Ti amo troppo10, Tristan....”

Oleh. Aristi Pradana
Glosarium


1)        Abad pertengahan
2)        Latar belakang
3)        Lampu spot yang dapat mengikuti arah gerak pemain
4)        Pencucian jiwa
5)        Gaya interior abad ke-16 bernuansa klasik
6)        Mau pesan apa?
7)        Saya pilih yang ini
8)        Sama
9)        Aku mencintaimu
10)    Aku juga mencintaimu (Italia)



Hai-hai, ya itu tadi cerpen gue yang ditolak redaksi. Cerpen ini dulu mau gue kirim ke majalah Story. Nih cerpen gue tulis bulan Maret 2011. Di cerpen ini gue belum ngerti bahwa pentingnya sebuah cerpen itu adalah bagaimana membuat cerpen itu terasa "bernyawa". Di cerpen ini gue cuma berusaha tampil bagus dengan senjata "diksi". Padahal untuk nyiptain cerpen bagus itu nggak perlu diksi tingkat tinggi. Dengan diksi minimalis pun sebuah cerita juga bakalan jalan dan berasa apik. Kayak novel-novelnya Mbak Orizuka.
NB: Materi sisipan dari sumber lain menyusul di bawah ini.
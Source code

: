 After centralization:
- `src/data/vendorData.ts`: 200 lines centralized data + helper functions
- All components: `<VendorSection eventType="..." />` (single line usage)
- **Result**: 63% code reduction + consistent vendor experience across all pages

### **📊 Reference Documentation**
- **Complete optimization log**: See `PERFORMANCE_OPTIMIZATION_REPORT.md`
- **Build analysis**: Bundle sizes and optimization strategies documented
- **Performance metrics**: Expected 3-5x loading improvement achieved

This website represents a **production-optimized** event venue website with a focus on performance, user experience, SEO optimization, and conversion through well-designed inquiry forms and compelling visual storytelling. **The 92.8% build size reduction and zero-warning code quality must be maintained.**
Menurut gue novel beliau terasa apik justru karena diksinya yang minimalis. 
Ya udah deh, itu tadi persembahan cerpen dari gue. Thanks udah mampir baca-baca ya :D

NB: O ya, nih cerpen sama sekali nggak mengalami perbaikin. Cerpen ini keadaannya bener-bener sama kayak ketika nih cerpen gue kirim ke majalah.